# Hand made wedding dress



## mellowyellow (Dec 7, 2021)




----------



## Pinky (Dec 7, 2021)

Beautiful lace!


----------



## OneEyedDiva (Dec 7, 2021)

You beat me to it !! I was going to post about this. It was on Facebook and got a mix of replies. Some admired the intricate lace work and others said it revealed too much. One person asked "where's the rest of it?" I wonder how long it took to make it and how much it costs.


----------



## jujube (Dec 7, 2021)

It's beautiful lace but I think it looks like something Cher would wear to the Academy Awards back in her heyday. 

I don't understand why some brides feel the need to show so much flesh.


----------



## mellowyellow (Dec 7, 2021)

Making lace, it looks so complicated and time comsuming


----------



## Warrigal (Dec 8, 2021)

Woman as meat. 

Sorry, but this little old lady cannot meld the sanctity of the marriage vows with that display.
Colour me prudish.


----------



## Aunt Bea (Dec 8, 2021)

It's an amazing piece of art.

I'm sad to say, I can't imagine anyone I know actually looking good in it.


----------



## horseless carriage (Dec 8, 2021)

Aunt Bea said:


> It's an amazing piece of art.
> 
> I'm sad to say, I can't imagine anyone I know actually looking good in it.


That, Aunt Bea, is a most succinct way of putting it.

Maybe you might like the effort my wife put into our friend's wedding dress.

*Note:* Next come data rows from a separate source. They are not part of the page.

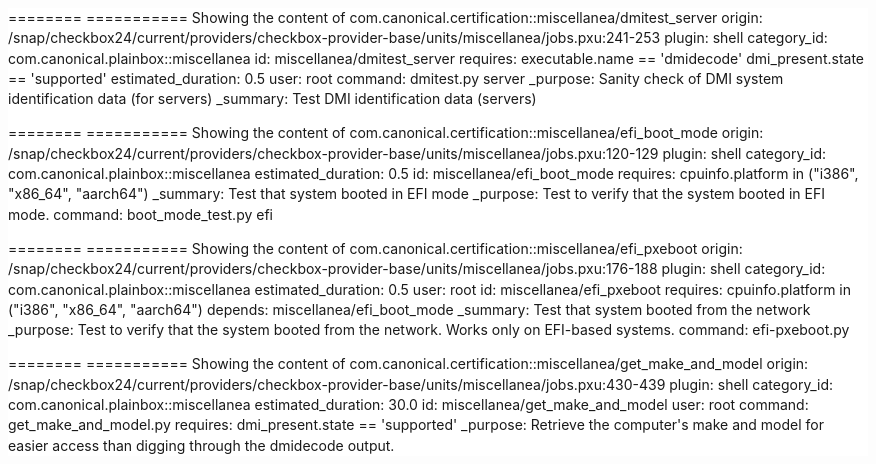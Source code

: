========
=========== Showing the content of com.canonical.certification::miscellanea/dmitest_server
origin: /snap/checkbox24/current/providers/checkbox-provider-base/units/miscellanea/jobs.pxu:241-253
plugin: shell
category_id: com.canonical.plainbox::miscellanea
id: miscellanea/dmitest_server
requires:
  executable.name == 'dmidecode'
  dmi_present.state == 'supported'
estimated_duration: 0.5
user: root
command: dmitest.py server
_purpose:
 Sanity check of DMI system identification data (for servers)
_summary:
 Test DMI identification data (servers)

========
=========== Showing the content of com.canonical.certification::miscellanea/efi_boot_mode
origin: /snap/checkbox24/current/providers/checkbox-provider-base/units/miscellanea/jobs.pxu:120-129
plugin: shell
category_id: com.canonical.plainbox::miscellanea
estimated_duration: 0.5
id: miscellanea/efi_boot_mode
requires:
 cpuinfo.platform in ("i386", "x86_64", "aarch64")
_summary: Test that system booted in EFI mode
_purpose:
 Test to verify that the system booted in EFI mode.
command: boot_mode_test.py efi

========
=========== Showing the content of com.canonical.certification::miscellanea/efi_pxeboot
origin: /snap/checkbox24/current/providers/checkbox-provider-base/units/miscellanea/jobs.pxu:176-188
plugin: shell
category_id: com.canonical.plainbox::miscellanea
estimated_duration: 0.5
user: root
id: miscellanea/efi_pxeboot
requires:
 cpuinfo.platform in ("i386", "x86_64", "aarch64")
depends: miscellanea/efi_boot_mode
_summary: Test that system booted from the network
_purpose:
 Test to verify that the system booted from the network.
 Works only on EFI-based systems.
command: efi-pxeboot.py

========
=========== Showing the content of com.canonical.certification::miscellanea/get_make_and_model
origin: /snap/checkbox24/current/providers/checkbox-provider-base/units/miscellanea/jobs.pxu:430-439
plugin: shell
category_id: com.canonical.plainbox::miscellanea
estimated_duration: 30.0
id: miscellanea/get_make_and_model
user: root
command: get_make_and_model.py
requires:
  dmi_present.state == 'supported'
_purpose: Retrieve the computer's make and model for easier access than digging through the dmidecode output.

This lady had a toxic first marriage, never thought that should would ever find love again, but cupid had other ideas.


The bodice is made up of individual strips of material to give a pleated appearance.


The bride was given a choice to have the pleats around the sides of the bodice or plain fabric. She wisely chose the plain fabric, as she said, "the bodice pleats are enhanced by not having them around the sides.

Next the skirt is attached. The dress is sleeveless, the bride preferred to wear a stole. I must share this, when she came for the final fitting, she got all tearful, saying that she had never had a bespoke garment made for her, ever. Do you want to see the lady? No lace and fancy frills, just a radiant lady who deserves the love of her new husband.
There's more photos, but I am only allowed five, but if you want to see a few more, twist my arm.


----------



## Shero (Dec 8, 2021)

The lace wedding dress is very beautiful. Not everyone can carry that off. It would take a tall slender young lady who is not too big on top or in the hips. I love it.

I wore my Grandmama wedding dress made from Chantilly lace, but of course it was not as revealing!


----------